EXERCISE AIM>
Across the whole listing, filter for the string "SIMD" and copy every line that has it.

STORED DATA>
——
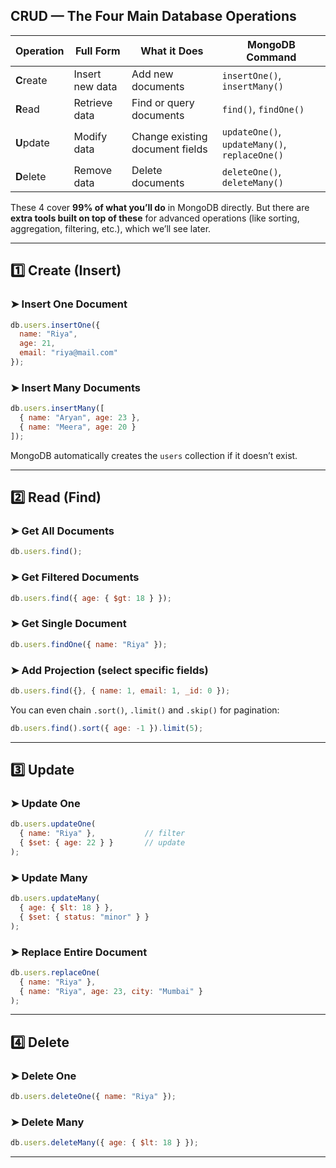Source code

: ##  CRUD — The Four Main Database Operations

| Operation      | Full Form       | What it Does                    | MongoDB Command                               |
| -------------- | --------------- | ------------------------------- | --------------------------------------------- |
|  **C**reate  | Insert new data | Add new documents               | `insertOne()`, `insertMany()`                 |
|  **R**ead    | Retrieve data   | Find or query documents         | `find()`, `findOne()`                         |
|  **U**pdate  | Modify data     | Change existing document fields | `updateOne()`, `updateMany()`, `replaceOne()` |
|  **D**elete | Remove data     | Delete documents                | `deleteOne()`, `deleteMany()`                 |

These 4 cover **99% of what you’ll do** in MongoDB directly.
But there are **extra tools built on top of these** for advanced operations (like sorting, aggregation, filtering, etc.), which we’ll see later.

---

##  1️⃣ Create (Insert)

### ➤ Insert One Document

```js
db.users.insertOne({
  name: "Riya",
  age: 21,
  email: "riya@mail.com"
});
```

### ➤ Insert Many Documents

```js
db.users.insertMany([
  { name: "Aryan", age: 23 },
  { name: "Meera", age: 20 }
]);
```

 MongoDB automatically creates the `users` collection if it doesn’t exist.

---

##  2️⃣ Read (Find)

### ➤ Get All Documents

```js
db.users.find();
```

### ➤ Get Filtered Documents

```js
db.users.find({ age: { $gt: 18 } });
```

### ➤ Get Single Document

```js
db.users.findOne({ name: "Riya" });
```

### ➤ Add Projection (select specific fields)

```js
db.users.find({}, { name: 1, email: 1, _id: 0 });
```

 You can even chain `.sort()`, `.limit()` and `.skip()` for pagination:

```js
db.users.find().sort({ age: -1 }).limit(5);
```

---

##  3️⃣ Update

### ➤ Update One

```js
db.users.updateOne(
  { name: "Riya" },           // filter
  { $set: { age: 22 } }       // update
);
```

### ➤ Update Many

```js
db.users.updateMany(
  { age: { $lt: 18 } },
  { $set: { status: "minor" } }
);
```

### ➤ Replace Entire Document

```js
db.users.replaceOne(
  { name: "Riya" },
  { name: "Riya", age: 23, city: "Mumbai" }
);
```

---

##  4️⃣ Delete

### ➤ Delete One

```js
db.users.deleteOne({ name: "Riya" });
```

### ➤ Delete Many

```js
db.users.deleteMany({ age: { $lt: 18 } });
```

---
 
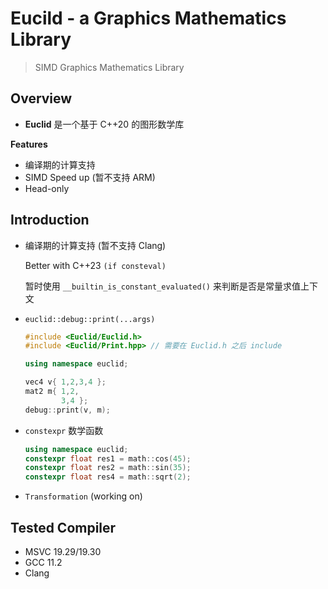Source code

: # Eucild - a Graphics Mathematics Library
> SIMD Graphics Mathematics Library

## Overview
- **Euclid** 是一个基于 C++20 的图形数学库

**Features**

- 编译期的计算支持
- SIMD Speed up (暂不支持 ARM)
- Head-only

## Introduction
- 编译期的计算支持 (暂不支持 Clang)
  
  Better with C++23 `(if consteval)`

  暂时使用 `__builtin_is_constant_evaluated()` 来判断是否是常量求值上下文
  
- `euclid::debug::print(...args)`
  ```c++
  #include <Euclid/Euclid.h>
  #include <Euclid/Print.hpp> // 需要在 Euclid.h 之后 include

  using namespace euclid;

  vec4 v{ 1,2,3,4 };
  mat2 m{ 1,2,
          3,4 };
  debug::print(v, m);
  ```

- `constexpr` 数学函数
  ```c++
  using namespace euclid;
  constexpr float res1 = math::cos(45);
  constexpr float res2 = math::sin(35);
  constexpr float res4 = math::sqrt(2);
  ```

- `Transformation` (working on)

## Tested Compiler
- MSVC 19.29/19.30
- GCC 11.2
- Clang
——
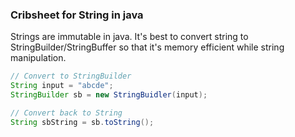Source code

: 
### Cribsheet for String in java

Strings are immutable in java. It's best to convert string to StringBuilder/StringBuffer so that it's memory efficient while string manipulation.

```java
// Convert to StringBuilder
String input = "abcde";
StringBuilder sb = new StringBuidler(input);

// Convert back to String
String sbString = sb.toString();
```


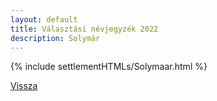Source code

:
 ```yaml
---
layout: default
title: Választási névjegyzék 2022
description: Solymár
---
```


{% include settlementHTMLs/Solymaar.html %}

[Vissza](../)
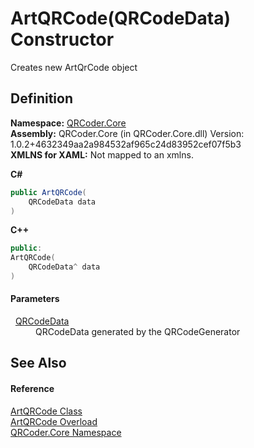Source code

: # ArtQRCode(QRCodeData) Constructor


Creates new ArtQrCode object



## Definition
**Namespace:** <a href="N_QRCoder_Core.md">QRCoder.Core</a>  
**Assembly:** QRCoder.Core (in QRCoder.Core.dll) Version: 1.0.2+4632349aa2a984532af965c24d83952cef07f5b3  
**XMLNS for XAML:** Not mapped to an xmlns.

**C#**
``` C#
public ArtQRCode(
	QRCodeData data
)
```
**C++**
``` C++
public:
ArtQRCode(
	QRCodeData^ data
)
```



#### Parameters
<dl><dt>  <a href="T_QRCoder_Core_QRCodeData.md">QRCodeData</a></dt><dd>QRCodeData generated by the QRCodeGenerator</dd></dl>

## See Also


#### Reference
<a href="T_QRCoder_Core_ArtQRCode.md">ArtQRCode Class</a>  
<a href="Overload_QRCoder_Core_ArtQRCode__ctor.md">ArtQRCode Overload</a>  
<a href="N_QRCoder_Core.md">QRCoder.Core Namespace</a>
——
ANSWER SPACE>
> SIMD Graphics Mathematics Library
- SIMD Speed up (暂不支持 ARM)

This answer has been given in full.